Na prática, isso muda a lógica da transformação digital. Em vez de usar IA apenas para resumir textos, responder perguntas ou sugerir conteúdos, as empresas começam a usá-la para monitorar indicadores, disparar ações, encaminhar exceções e apoiar decisões operacionais. A própria McKinsey observa que muitos casos de uso mais profundos ainda seguem em projetos piloto, e que os agentes ganham relevância justamente por permitir a automação de fluxos complexos de negócio, integrando memória, planejamento, orquestração e conexão com sistemas corporativos.

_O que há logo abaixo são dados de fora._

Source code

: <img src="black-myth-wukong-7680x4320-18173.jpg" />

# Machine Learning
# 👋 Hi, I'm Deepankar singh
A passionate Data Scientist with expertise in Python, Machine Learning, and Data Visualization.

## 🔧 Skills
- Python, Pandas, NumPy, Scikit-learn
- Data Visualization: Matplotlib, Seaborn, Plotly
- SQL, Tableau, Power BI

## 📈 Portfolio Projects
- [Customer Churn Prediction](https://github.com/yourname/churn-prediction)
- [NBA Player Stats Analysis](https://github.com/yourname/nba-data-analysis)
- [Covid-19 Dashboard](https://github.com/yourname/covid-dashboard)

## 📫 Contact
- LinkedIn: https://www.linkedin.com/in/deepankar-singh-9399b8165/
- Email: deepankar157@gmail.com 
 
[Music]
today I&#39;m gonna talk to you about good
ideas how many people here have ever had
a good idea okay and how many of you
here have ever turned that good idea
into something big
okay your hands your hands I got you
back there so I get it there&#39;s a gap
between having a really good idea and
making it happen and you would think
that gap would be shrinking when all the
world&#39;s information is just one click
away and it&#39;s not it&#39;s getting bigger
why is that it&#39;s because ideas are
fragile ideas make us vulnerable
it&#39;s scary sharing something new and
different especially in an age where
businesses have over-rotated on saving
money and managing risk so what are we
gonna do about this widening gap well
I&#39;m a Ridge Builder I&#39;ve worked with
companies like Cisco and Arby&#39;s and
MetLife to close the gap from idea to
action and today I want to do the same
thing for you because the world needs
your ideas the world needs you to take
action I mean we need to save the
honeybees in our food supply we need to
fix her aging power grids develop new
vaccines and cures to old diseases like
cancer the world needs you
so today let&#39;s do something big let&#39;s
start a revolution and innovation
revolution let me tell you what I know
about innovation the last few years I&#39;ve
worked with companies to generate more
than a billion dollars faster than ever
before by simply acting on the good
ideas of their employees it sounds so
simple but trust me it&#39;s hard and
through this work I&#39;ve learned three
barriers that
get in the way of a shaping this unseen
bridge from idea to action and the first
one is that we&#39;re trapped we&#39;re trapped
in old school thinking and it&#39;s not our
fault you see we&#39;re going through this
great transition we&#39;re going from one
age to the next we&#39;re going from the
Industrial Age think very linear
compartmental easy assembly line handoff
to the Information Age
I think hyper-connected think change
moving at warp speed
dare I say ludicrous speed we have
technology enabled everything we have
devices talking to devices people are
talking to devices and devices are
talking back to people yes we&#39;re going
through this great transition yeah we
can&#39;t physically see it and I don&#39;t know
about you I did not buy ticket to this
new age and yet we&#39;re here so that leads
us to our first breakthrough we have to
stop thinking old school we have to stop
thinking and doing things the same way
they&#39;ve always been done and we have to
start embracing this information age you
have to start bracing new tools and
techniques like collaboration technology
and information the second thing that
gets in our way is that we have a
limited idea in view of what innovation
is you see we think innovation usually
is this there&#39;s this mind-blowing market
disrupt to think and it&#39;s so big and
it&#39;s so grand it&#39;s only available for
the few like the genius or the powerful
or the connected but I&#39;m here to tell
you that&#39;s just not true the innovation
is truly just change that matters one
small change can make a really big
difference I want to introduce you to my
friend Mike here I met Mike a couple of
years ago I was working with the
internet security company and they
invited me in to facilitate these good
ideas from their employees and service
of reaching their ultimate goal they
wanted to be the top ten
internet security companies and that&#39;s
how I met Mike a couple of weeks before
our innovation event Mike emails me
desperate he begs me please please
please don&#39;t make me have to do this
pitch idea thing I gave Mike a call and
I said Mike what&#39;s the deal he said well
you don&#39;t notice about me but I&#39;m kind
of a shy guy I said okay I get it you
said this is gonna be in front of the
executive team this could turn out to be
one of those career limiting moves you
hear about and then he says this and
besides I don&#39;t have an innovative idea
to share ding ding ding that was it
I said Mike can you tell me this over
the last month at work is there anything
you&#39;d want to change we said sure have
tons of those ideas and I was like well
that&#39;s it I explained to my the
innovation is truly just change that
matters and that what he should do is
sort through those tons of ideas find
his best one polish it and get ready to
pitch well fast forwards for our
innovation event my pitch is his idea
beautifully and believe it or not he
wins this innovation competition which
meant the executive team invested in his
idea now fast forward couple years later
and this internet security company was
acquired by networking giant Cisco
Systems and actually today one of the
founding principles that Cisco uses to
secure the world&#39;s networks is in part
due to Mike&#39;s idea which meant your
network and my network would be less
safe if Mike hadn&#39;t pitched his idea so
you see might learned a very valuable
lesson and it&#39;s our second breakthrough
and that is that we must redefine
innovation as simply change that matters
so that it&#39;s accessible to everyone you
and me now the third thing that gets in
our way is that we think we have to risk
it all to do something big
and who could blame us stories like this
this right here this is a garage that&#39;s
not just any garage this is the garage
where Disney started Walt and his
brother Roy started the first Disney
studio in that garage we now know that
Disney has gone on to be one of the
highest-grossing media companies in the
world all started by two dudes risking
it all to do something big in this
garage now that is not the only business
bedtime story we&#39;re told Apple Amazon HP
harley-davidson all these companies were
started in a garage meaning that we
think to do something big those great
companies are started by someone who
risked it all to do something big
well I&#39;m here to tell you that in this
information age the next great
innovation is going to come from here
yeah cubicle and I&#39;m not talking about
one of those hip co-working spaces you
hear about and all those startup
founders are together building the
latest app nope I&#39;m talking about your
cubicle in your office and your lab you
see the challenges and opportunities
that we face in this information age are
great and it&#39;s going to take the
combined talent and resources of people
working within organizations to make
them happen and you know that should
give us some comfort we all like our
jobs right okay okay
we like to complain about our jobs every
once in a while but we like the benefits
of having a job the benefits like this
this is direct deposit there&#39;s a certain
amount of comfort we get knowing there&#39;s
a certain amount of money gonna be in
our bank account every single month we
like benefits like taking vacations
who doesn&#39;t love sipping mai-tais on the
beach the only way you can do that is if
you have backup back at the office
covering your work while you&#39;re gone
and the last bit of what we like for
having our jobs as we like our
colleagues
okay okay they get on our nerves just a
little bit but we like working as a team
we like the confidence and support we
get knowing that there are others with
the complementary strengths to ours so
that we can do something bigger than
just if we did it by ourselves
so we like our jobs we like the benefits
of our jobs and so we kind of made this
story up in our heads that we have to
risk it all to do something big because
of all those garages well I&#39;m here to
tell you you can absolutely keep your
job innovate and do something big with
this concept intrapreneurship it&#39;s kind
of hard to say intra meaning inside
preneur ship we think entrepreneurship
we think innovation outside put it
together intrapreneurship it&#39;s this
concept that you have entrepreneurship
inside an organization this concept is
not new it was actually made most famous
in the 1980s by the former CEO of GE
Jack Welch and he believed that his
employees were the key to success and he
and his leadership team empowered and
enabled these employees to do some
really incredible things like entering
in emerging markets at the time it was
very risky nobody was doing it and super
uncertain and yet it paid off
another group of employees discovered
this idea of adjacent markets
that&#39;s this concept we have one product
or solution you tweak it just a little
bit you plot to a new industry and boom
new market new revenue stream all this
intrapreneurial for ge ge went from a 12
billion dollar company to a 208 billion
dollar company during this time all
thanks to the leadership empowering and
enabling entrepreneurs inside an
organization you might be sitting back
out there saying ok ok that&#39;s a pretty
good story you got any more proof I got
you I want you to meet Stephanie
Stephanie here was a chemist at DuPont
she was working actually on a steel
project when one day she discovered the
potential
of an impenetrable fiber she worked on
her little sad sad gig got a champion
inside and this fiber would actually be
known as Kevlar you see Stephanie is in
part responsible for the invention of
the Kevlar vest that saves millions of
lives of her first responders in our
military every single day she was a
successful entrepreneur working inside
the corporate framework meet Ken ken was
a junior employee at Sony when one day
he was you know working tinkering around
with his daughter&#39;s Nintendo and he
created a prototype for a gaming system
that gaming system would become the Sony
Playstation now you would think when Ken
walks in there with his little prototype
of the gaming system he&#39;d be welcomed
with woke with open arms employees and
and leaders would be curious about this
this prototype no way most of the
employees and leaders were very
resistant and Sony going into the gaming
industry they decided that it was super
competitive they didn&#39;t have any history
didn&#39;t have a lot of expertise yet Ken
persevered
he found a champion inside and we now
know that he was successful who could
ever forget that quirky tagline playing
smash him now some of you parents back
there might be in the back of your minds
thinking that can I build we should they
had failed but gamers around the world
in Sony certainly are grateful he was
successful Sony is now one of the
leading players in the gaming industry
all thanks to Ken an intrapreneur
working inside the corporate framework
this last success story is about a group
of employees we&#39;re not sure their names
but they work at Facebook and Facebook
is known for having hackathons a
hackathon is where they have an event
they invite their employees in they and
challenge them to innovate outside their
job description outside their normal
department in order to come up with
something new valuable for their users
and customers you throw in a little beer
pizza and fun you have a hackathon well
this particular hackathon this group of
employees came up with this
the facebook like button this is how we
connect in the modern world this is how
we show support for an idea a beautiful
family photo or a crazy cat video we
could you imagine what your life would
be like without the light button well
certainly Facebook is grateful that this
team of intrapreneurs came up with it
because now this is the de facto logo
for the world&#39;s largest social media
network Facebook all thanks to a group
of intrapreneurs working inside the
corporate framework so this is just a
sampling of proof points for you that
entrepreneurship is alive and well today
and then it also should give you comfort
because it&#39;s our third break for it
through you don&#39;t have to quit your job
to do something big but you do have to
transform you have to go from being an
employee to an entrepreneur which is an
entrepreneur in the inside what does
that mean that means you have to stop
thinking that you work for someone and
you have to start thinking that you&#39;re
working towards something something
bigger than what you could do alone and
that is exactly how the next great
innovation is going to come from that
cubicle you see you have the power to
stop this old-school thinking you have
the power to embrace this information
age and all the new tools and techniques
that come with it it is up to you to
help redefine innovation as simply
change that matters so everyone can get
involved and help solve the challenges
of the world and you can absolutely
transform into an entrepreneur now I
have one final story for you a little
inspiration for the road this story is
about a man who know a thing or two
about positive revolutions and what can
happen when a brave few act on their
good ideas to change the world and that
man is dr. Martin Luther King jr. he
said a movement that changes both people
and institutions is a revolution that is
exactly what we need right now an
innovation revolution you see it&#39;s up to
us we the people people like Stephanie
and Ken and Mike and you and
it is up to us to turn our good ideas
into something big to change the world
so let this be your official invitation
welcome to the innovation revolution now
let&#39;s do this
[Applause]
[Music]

Esse avanço significa que os processos tendem a ser reorganizados. As atividades repetitivas, baseadas em consulta, checagem, consolidação e encaminhamento, passam a ser executadas por agentes digitais, enquanto os profissionais concentram energia em análise crítica, relacionamento, supervisão e exceções. Para empresas que buscam ganho de produtividade, redução de tempo de ciclo e mais padronização operacional, esse é um dos movimentos mais promissores da nova geração de automação.
Ao mesmo tempo, a adoção de IA agêntica exige uma visão mais madura de arquitetura e governança. Os processos precisam ser redesenhados para explorar a colaboração entre pessoas, dados, regras e sistemas, combinando automação de processos, inteligência artificial, integração corporativa e transformação operacional em uma mesma agenda estratégica.